| DATA SHOWN |
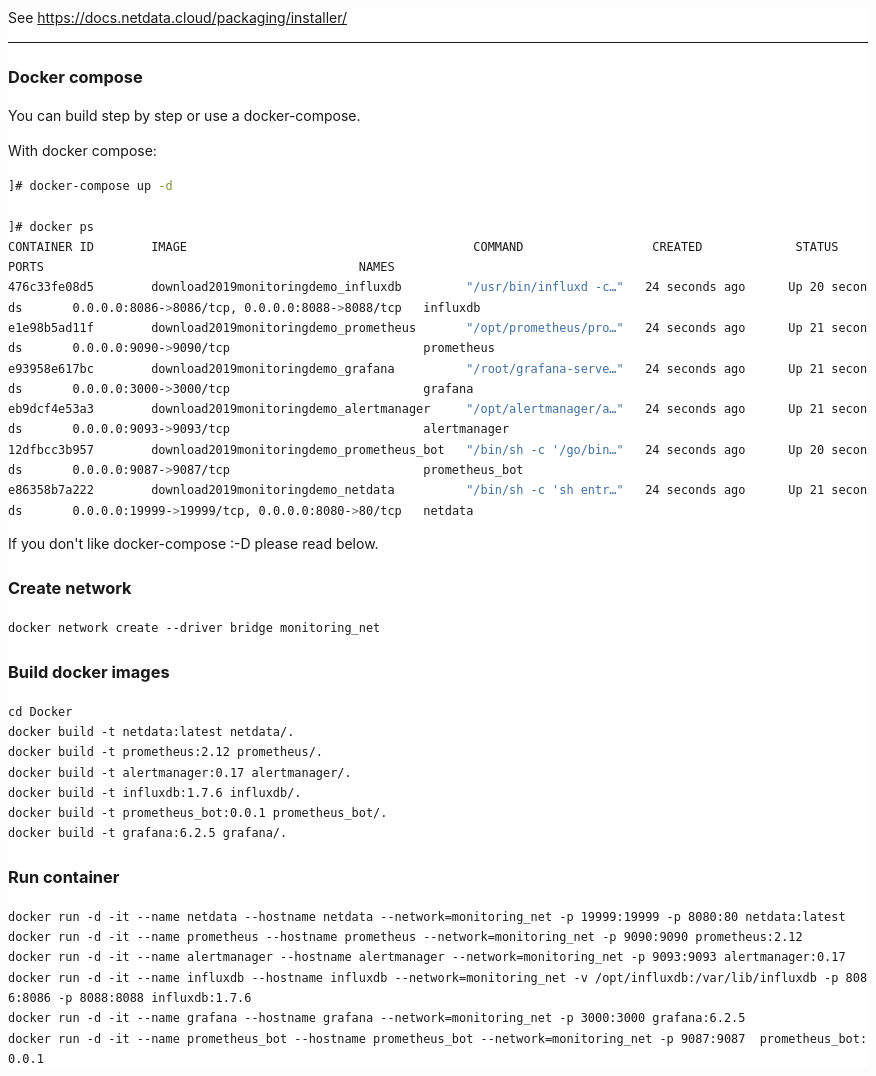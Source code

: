 See https://docs.netdata.cloud/packaging/installer/

---

### Docker compose

You can build step by step or use a docker-compose.

With docker compose:

```bash 
]# docker-compose up -d

]# docker ps
CONTAINER ID        IMAGE                                        COMMAND                  CREATED             STATUS              PORTS                                            NAMES
476c33fe08d5        download2019monitoringdemo_influxdb         "/usr/bin/influxd -c…"   24 seconds ago      Up 20 seconds       0.0.0.0:8086->8086/tcp, 0.0.0.0:8088->8088/tcp   influxdb
e1e98b5ad11f        download2019monitoringdemo_prometheus       "/opt/prometheus/pro…"   24 seconds ago      Up 21 seconds       0.0.0.0:9090->9090/tcp                           prometheus
e93958e617bc        download2019monitoringdemo_grafana          "/root/grafana-serve…"   24 seconds ago      Up 21 seconds       0.0.0.0:3000->3000/tcp                           grafana
eb9dcf4e53a3        download2019monitoringdemo_alertmanager     "/opt/alertmanager/a…"   24 seconds ago      Up 21 seconds       0.0.0.0:9093->9093/tcp                           alertmanager
12dfbcc3b957        download2019monitoringdemo_prometheus_bot   "/bin/sh -c '/go/bin…"   24 seconds ago      Up 20 seconds       0.0.0.0:9087->9087/tcp                           prometheus_bot
e86358b7a222        download2019monitoringdemo_netdata          "/bin/sh -c 'sh entr…"   24 seconds ago      Up 21 seconds       0.0.0.0:19999->19999/tcp, 0.0.0.0:8080->80/tcp   netdata
```

If you don't like docker-compose :-D please read below. 


### Create network

	docker network create --driver bridge monitoring_net

### Build docker images

	cd Docker
	docker build -t netdata:latest netdata/.
	docker build -t prometheus:2.12 prometheus/.
	docker build -t alertmanager:0.17 alertmanager/.
	docker build -t influxdb:1.7.6 influxdb/.
	docker build -t prometheus_bot:0.0.1 prometheus_bot/.
	docker build -t grafana:6.2.5 grafana/.

### Run container

	docker run -d -it --name netdata --hostname netdata --network=monitoring_net -p 19999:19999 -p 8080:80 netdata:latest
	docker run -d -it --name prometheus --hostname prometheus --network=monitoring_net -p 9090:9090 prometheus:2.12
	docker run -d -it --name alertmanager --hostname alertmanager --network=monitoring_net -p 9093:9093 alertmanager:0.17
	docker run -d -it --name influxdb --hostname influxdb --network=monitoring_net -v /opt/influxdb:/var/lib/influxdb -p 8086:8086 -p 8088:8088 influxdb:1.7.6
	docker run -d -it --name grafana --hostname grafana --network=monitoring_net -p 3000:3000 grafana:6.2.5
	docker run -d -it --name prometheus_bot --hostname prometheus_bot --network=monitoring_net -p 9087:9087  prometheus_bot:0.0.1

| TASK GOAL |
In the listing above, find every line with the word "network" and copy it out.

| SOLUTION TO THE EXERCISE |
### Create network
	docker network create --driver bridge monitoring_net
	docker run -d -it --name netdata --hostname netdata --network=monitoring_net -p 19999:19999 -p 8080:80 netdata:latest
	docker run -d -it --name prometheus --hostname prometheus --network=monitoring_net -p 9090:9090 prometheus:2.12
	docker run -d -it --name alertmanager --hostname alertmanager --network=monitoring_net -p 9093:9093 alertmanager:0.17
	docker run -d -it --name influxdb --hostname influxdb --network=monitoring_net -v /opt/influxdb:/var/lib/influxdb -p 8086:8086 -p 8088:8088 influxdb:1.7.6
	docker run -d -it --name grafana --hostname grafana --network=monitoring_net -p 3000:3000 grafana:6.2.5
	docker run -d -it --name prometheus_bot --hostname prometheus_bot --network=monitoring_net -p 9087:9087  prometheus_bot:0.0.1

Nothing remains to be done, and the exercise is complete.